ROANOKE TIMES

                         Roanoke Times
                 Copyright (c) 1995, Landmark Communications, Inc.

DATE: FRIDAY, July 30, 1993                   TAG: 9309080434
SECTION: EDITORIAL                    PAGE: A8   EDITION: METRO 
SOURCE: 
DATELINE:                                 LENGTH: Medium


13,167 PROBLEMS

IN CASE your spirits aren't appropriately down, perhaps by oversight of the misery made constantly manifest in the media, or through dereliction of your duty to shoulder a fair portion of the burdens crushing humanity, it is our responsibility to remind you:

There are now, exactly, 13,167 world problems to worry about.
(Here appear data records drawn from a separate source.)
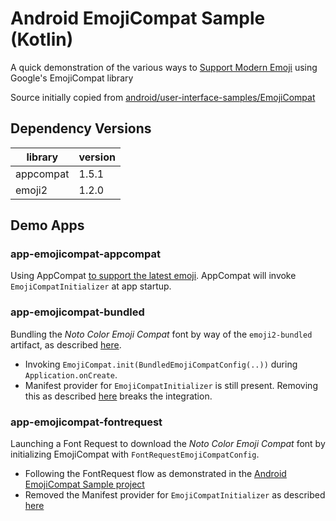 Android EmojiCompat Sample (Kotlin)
===================================

A quick demonstration of the various ways to
[Support Modern Emoji](https://developer.android.com/develop/ui/views/text-and-emoji/emoji2) using
Google's EmojiCompat library

Source initially copied from
[android/user-interface-samples/EmojiCompat](https://github.com/android/user-interface-samples/tree/main/EmojiCompat)

## Dependency Versions

| library   | version |
|-----------|---------|
| appcompat | 1.5.1   |
| emoji2    | 1.2.0   |

## Demo Apps

### app-emojicompat-appcompat

Using AppCompat [to support the latest emoji](https://developer.android.com/develop/ui/views/text-and-emoji/emoji2#appcompat).
AppCompat will invoke `EmojiCompatInitializer` at app startup.

### app-emojicompat-bundled

Bundling the _Noto Color Emoji Compat_ font by way of the `emoji2-bundled` artifact, as described
[here](https://developer.android.com/develop/ui/views/text-and-emoji/emoji2#support-bundled-fonts).
* Invoking `EmojiCompat.init(BundledEmojiCompatConfig(..))` during `Application.onCreate`.
* Manifest provider for `EmojiCompatInitializer` is still present. Removing this as described
[here](https://developer.android.com/develop/ui/views/text-and-emoji/emoji2#use-different-font-provider)
breaks the integration.

### app-emojicompat-fontrequest

Launching a Font Request to download the _Noto Color Emoji Compat_ font by initializing EmojiCompat
with `FontRequestEmojiCompatConfig`.
* Following the FontRequest flow as demonstrated in the
[Android EmojiCompat Sample project](https://github.com/android/user-interface-samples/tree/main/EmojiCompat)
* Removed the Manifest provider for `EmojiCompatInitializer` as described [here](https://developer.android.com/develop/ui/views/text-and-emoji/emoji2#use-different-font-provider)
This, according to the recently published Encyclopedia of World Problems and Human Potential, Third Edition.

The third edition presents 10,607 more world problems to worry about than when the first edition of the encyclopedia was published in 1976. (That, recall, was the year Jimmy Carter was elected president, and it wasn't long before he had us fretting about malaise.)

The latest categories of world problems to worry about include:

Incompetent management, shortage of animal protein, victimless crime, secret laws, underground economy, harassment of the media, illegal abortion and inadequate sex education.

The usual and not-so-usual suspects also include witchcraft, abduction by extraterrestrials, sin, and that old standby, the devil.

We'd add to the litany another concern: We're worried about this trend toward officially compiling problems.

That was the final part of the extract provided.